## PROBLEM DESCRIPTION
For each line below that includes the string "concurrent", show the whole line.

## DATA UNDER STUDY
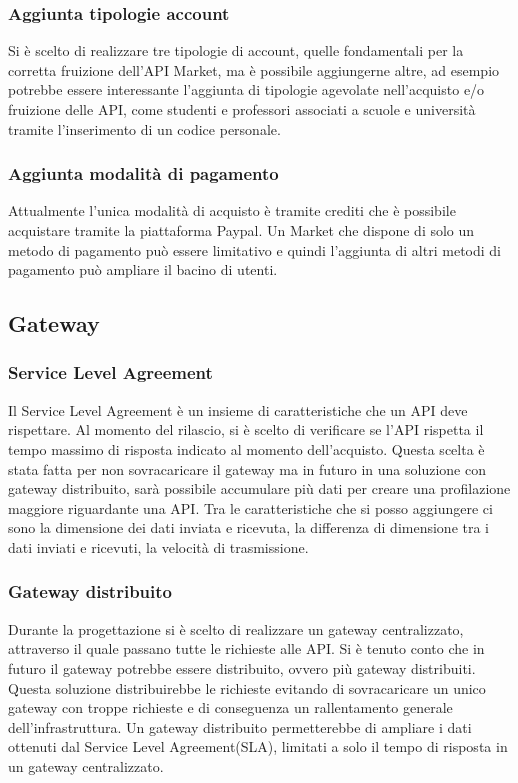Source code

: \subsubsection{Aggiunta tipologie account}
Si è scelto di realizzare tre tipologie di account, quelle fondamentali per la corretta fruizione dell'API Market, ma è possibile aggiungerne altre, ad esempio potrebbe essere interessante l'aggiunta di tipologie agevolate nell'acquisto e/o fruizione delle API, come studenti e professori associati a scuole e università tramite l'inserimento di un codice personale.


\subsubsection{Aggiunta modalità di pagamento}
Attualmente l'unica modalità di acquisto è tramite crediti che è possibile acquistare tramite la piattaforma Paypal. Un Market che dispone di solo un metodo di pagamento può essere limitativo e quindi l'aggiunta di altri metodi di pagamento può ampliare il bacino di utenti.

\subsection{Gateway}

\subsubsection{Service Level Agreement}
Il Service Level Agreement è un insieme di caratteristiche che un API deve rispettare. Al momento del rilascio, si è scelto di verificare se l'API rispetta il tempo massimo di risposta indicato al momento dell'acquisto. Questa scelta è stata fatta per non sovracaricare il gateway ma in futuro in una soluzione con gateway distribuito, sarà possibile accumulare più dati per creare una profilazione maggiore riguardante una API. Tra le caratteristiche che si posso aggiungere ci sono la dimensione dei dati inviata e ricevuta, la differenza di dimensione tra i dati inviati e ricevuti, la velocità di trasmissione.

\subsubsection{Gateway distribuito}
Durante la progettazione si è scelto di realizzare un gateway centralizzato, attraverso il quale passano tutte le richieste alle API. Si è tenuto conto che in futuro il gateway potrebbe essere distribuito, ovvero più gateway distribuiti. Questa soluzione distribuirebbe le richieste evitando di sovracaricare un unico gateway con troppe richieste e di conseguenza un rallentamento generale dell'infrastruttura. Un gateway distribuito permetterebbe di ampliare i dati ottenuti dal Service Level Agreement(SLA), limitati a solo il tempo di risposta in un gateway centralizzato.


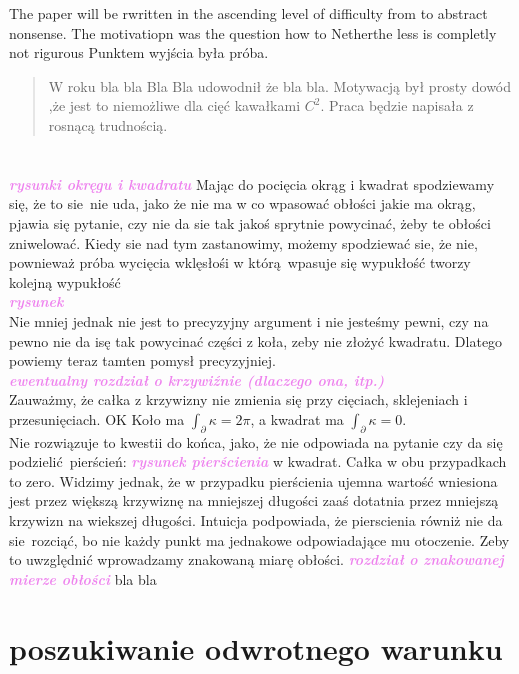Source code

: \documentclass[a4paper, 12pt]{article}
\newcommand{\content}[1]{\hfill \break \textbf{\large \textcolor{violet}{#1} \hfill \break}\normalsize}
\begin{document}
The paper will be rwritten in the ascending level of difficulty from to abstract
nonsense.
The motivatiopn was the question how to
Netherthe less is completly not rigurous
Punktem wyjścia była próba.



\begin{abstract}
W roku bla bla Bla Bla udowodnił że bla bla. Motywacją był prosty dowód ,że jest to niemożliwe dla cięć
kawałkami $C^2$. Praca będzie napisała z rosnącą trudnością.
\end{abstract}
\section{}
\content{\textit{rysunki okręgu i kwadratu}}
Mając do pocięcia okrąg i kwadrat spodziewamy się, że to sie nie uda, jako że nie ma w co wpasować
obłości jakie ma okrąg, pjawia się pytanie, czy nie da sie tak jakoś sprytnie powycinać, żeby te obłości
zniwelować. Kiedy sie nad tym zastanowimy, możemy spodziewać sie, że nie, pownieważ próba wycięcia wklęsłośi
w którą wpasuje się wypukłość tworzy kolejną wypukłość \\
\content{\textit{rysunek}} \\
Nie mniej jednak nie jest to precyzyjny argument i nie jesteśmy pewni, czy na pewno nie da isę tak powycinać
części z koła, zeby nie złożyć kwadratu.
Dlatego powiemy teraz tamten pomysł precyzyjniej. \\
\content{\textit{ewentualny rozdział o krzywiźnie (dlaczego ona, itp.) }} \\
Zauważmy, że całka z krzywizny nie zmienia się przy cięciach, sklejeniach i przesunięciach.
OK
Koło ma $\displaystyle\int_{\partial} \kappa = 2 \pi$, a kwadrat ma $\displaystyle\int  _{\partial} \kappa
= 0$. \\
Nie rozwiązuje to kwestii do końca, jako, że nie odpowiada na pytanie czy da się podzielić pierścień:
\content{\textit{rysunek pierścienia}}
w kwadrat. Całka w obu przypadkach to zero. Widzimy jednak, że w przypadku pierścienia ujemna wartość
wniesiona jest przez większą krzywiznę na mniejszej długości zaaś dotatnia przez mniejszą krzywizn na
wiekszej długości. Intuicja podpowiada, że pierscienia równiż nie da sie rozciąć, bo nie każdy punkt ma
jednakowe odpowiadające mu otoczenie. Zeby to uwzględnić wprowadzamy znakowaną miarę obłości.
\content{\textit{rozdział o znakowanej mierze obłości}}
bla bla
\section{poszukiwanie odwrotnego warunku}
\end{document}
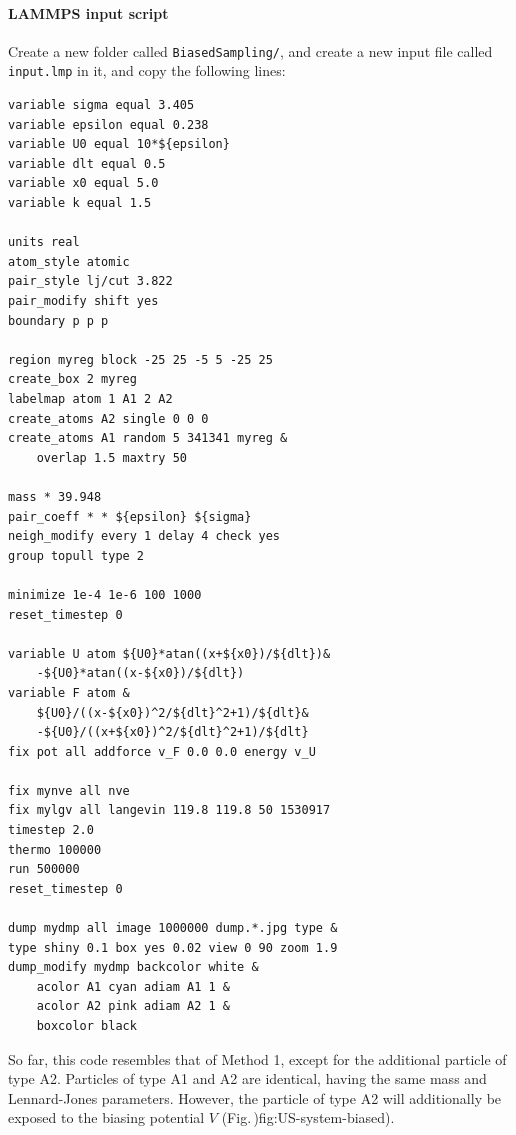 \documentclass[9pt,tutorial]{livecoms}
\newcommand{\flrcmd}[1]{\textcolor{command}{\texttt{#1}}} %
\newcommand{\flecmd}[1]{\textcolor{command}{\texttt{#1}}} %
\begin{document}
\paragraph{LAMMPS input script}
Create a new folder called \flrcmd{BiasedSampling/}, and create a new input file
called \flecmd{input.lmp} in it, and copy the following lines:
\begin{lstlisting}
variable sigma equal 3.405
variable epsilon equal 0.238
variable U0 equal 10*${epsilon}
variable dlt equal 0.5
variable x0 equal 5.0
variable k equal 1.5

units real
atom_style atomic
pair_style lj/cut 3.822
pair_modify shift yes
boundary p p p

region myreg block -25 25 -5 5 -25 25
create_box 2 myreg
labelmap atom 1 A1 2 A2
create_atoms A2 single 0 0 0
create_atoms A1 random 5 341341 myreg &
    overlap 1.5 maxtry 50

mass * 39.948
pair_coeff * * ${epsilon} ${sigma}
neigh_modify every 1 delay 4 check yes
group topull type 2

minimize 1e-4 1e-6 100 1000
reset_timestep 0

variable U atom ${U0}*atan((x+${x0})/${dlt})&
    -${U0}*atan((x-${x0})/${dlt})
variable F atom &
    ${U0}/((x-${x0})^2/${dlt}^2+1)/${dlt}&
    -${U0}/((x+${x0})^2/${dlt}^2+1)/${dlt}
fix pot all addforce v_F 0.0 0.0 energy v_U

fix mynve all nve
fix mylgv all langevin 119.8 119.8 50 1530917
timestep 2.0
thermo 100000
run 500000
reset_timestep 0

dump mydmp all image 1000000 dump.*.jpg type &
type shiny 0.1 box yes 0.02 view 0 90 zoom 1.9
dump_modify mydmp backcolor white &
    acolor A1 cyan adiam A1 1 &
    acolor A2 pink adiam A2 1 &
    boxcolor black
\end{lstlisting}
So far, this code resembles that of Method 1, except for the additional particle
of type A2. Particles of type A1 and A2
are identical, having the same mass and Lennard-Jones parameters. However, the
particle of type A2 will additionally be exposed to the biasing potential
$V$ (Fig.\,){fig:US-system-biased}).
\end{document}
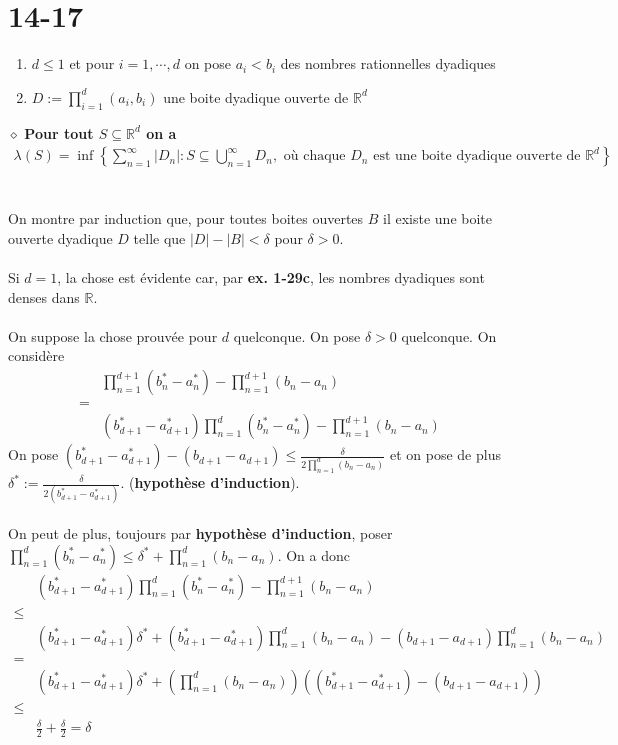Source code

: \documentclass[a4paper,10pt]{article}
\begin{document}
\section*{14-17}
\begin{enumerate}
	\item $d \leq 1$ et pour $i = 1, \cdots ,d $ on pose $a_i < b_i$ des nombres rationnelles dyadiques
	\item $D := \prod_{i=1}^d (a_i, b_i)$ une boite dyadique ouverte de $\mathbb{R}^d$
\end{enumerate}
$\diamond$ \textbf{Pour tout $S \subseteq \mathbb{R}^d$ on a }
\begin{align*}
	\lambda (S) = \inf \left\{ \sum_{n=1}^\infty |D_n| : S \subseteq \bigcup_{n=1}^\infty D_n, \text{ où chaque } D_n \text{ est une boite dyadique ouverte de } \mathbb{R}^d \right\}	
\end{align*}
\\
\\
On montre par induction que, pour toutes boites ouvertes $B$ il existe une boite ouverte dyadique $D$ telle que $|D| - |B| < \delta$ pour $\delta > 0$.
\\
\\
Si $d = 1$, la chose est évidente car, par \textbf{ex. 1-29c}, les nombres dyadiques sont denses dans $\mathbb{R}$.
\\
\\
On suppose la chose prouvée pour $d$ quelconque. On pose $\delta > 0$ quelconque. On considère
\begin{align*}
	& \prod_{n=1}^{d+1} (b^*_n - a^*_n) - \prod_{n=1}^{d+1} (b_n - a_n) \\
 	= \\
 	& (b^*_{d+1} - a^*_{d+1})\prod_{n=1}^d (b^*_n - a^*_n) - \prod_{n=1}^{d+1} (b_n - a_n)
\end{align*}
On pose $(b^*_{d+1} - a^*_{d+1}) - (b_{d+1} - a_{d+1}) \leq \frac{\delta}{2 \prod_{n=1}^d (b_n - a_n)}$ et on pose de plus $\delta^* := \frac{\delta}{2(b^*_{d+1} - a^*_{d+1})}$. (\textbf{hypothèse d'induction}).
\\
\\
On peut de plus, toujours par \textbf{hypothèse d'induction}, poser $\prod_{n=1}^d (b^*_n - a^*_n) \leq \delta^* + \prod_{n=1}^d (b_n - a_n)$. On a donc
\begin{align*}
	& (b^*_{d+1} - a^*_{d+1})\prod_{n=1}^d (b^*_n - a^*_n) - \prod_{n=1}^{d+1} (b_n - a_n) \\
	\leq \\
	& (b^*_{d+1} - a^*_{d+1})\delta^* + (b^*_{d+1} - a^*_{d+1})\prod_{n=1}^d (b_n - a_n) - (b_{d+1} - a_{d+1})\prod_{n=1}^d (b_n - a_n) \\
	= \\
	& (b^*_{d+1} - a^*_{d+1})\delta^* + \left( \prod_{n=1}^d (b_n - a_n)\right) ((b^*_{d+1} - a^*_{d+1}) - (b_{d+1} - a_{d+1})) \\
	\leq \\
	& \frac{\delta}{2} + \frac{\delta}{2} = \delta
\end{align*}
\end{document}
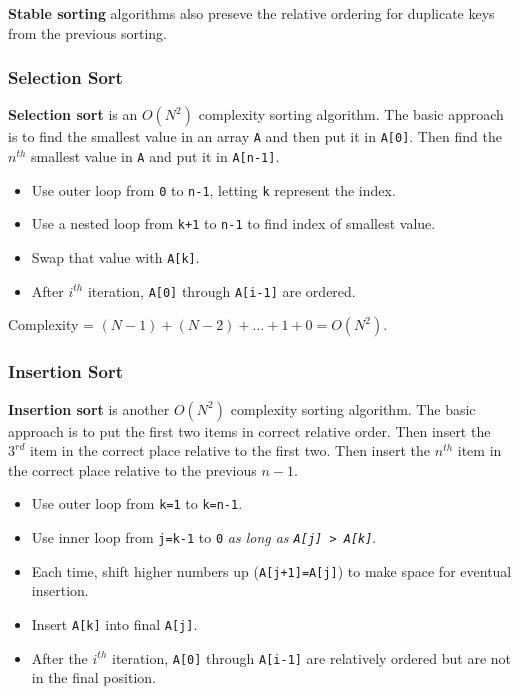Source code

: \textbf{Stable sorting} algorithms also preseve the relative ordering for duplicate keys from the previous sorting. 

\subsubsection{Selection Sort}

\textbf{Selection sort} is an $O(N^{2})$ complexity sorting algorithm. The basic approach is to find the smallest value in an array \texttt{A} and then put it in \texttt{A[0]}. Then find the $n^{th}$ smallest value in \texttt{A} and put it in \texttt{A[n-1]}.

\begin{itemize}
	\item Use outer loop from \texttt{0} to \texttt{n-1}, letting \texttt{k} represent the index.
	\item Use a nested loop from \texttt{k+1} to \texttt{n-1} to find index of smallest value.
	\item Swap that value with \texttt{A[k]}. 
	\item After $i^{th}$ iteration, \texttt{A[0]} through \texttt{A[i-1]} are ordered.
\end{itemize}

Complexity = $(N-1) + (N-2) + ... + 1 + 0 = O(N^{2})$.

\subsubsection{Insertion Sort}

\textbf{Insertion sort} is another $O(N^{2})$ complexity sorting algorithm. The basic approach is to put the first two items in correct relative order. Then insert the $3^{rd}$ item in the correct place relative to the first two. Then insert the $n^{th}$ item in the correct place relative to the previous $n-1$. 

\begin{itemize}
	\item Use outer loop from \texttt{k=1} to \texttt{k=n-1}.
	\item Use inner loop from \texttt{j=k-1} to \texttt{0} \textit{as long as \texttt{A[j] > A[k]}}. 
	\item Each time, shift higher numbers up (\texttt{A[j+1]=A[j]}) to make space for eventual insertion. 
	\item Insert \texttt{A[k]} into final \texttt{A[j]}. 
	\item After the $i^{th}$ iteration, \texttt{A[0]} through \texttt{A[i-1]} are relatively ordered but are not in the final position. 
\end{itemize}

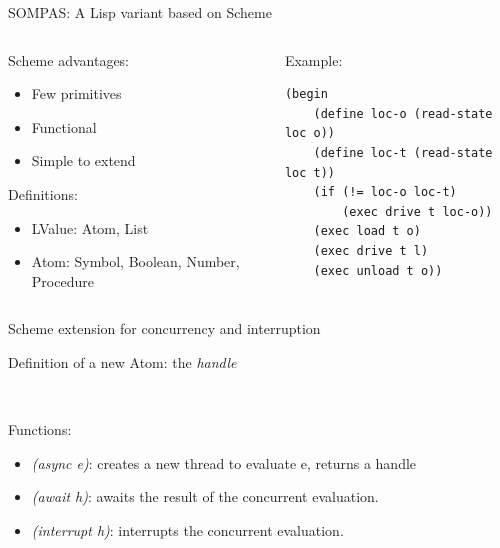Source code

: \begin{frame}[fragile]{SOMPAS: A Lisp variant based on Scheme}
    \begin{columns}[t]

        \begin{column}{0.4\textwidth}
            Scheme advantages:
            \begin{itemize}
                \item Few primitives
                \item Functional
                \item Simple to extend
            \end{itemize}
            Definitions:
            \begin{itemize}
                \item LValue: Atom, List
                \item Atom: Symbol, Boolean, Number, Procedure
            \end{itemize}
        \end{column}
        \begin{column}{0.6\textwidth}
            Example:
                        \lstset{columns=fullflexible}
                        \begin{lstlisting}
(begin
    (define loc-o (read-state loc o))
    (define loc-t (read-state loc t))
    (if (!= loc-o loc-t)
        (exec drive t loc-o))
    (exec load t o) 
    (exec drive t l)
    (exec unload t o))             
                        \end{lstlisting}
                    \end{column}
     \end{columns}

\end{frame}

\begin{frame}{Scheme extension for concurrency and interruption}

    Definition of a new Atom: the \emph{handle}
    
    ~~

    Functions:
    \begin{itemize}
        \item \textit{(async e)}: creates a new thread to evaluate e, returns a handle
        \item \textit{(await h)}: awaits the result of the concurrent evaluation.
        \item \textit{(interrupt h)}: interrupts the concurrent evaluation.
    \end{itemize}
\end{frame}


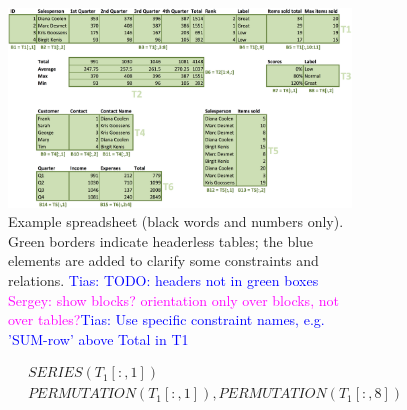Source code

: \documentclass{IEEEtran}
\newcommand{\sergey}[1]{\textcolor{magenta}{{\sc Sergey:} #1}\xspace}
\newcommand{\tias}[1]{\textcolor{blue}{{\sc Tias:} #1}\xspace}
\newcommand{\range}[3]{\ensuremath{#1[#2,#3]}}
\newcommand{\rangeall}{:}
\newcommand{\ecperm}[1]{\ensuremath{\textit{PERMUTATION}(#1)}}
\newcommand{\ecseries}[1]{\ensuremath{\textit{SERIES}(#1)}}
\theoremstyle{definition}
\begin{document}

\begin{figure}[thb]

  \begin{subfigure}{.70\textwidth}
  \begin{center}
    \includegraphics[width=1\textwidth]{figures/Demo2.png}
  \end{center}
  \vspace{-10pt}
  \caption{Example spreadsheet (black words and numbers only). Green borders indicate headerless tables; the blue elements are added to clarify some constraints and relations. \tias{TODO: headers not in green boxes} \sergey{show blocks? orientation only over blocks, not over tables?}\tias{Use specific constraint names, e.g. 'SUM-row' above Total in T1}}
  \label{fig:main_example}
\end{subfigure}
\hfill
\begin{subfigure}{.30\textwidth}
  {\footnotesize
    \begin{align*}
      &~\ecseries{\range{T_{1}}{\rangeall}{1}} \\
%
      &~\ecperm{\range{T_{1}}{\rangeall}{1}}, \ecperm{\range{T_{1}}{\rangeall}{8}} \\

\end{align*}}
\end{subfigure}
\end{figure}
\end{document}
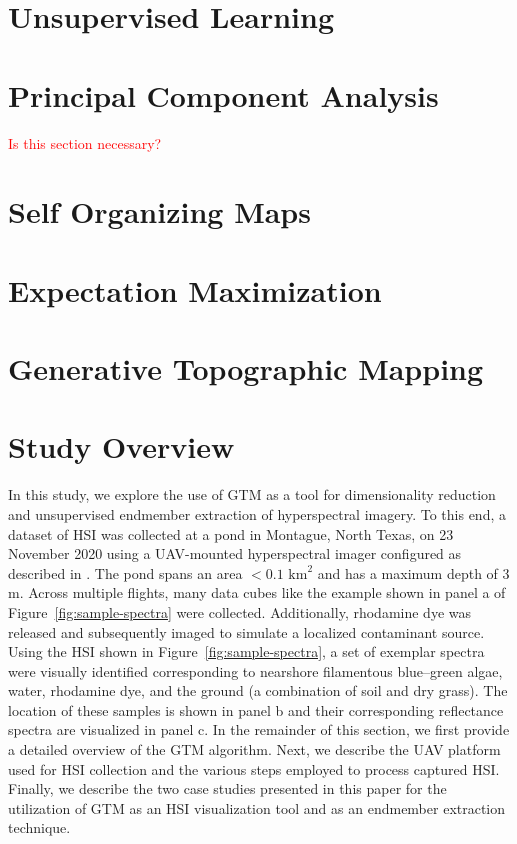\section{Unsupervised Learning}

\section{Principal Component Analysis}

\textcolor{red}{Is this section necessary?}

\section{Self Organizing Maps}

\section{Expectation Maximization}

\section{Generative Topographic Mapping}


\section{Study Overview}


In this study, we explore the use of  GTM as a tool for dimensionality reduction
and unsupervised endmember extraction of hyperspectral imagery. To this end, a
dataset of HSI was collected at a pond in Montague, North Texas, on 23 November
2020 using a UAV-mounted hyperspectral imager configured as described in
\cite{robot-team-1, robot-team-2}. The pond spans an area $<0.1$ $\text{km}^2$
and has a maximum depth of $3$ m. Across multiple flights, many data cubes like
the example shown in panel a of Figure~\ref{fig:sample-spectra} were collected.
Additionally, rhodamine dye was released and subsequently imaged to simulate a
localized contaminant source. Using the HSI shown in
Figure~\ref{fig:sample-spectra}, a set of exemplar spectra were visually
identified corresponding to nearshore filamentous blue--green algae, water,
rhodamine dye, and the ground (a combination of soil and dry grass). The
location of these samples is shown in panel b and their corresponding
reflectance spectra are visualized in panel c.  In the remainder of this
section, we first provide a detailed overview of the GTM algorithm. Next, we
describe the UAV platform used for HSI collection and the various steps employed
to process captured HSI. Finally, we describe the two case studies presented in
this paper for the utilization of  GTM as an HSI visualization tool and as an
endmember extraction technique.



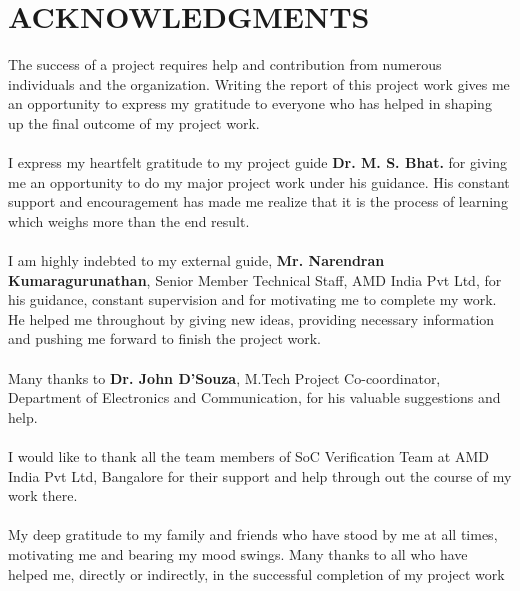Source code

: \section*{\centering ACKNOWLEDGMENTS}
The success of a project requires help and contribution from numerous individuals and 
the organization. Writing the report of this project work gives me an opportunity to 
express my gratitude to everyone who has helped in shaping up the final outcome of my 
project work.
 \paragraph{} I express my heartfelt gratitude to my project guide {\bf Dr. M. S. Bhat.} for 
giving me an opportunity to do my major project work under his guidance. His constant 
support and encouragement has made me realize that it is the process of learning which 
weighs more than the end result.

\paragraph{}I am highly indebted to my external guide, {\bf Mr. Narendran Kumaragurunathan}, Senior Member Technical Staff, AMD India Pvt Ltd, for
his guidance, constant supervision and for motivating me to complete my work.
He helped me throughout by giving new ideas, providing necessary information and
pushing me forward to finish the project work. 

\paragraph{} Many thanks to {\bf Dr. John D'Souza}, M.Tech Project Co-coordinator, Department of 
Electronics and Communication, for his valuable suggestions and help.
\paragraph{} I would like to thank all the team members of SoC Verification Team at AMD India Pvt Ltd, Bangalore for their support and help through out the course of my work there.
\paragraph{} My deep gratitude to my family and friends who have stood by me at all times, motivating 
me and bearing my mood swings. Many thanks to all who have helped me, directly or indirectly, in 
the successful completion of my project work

## ANSWER AREA
        \item \textit{(await h)}: awaits the result of the concurrent evaluation.
        \item \textit{(interrupt h)}: interrupts the concurrent evaluation.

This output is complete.